Non so se open-up sia l’espressione giusta, ma il senso è questo: domani finisce il lockdown e l’Italia si apre. Si apre alla vita (quasi) normale, si apre agli affetti trascurati. Ma soprattutto si apre alla possibilità di creare un nuovo mondo post Covid. Ecco la sfida vera per il governo: aprire le porte del Palazzo alle idee giuste per uscire dalla crisi e cominciare a costruire l’Italia del futuro. Servono rapidità, coraggio e concretezza. Sono parole poco presenti nel lessico romano, lo so, e allora – ambrosianamente – comincio io con 3 suggerimenti. Primo: ascoltare le parole del nuovo presidente di Confindustria Carlo Bonomi. In lui c’è la passione di un imprenditore vero, non un calcolo politico.

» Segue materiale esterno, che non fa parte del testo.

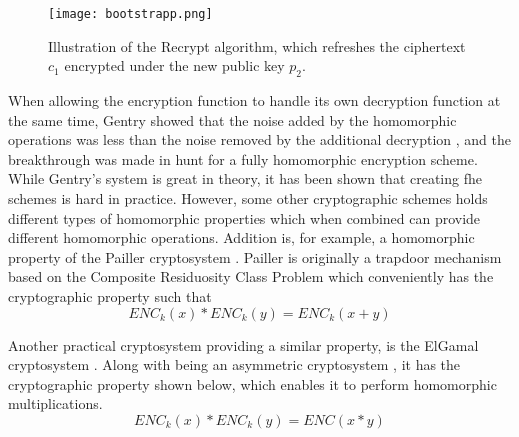 \begin{figure}[h]
	\centering
	\texttt{[image: bootstrapp.png]}
	\caption{Illustration of the Recrypt algorithm, which refreshes the ciphertext $c_1$ encrypted under the new public key $p_2$.}
	\label{recrypt_function}
\end{figure}



When allowing the encryption function to handle its own decryption function at the same time, Gentry showed that the noise added by the homomorphic operations was less than the noise removed by the additional decryption \cite{Gentry_computing_arb_func_enc_data}, and the breakthrough was made in hunt for a fully homomorphic encryption scheme. While Gentry's system is great in theory, it has been shown that creating \gls{fhe} schemes is hard in practice. However, some other cryptographic schemes holds different types of homomorphic properties which when combined can provide different homomorphic operations. Addition is, for example, a homomorphic property of the Pailler cryptosystem \citep{Paillier}. Pailler is originally a trapdoor mechanism based on the Composite Residuosity Class Problem which conveniently has the cryptographic property such that \[ENC_k(x) * ENC_k(y) = ENC_k(x + y)\]

Another practical cryptosystem providing a similar property, is the ElGamal cryptosystem \cite{elgamal}. Along with being an asymmetric cryptosystem , it has the cryptographic property shown below, which enables it to perform homomorphic multiplications.  \[ENC_k(x) * ENC_k(y) = ENC(x * y)\]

Bisogna puntare sulla crescita, dice, con meno spesa corrente e più investimenti a sostegno delle imprese. E poi attenzione alle mutate disuguaglianze: non solo nord-sud, ma anche centri urbani e periferie. Secondo: azzerare la burocrazia, trasformando la P.a. da peso aggiunto a potenziale aiuto. Come fare è spiegato nell’ottimo studio realizzato da Ambrosetti e presentato nel Forum di Cernobbio lo scorso settembre. Terzo: fare quella riforma della giustizia sin qui bloccata dai faccendieri togati di turno: separazione delle carriere e responsabilità civile dei magistrati, per togliere la pistola fumante dalle mani della magistratura politicizzata. Diceva Jung: in ogni caos c’è un cosmo, in ogni disordine un ordine segreto. Coraggio governanti, è il momento di osare. Stay tuned.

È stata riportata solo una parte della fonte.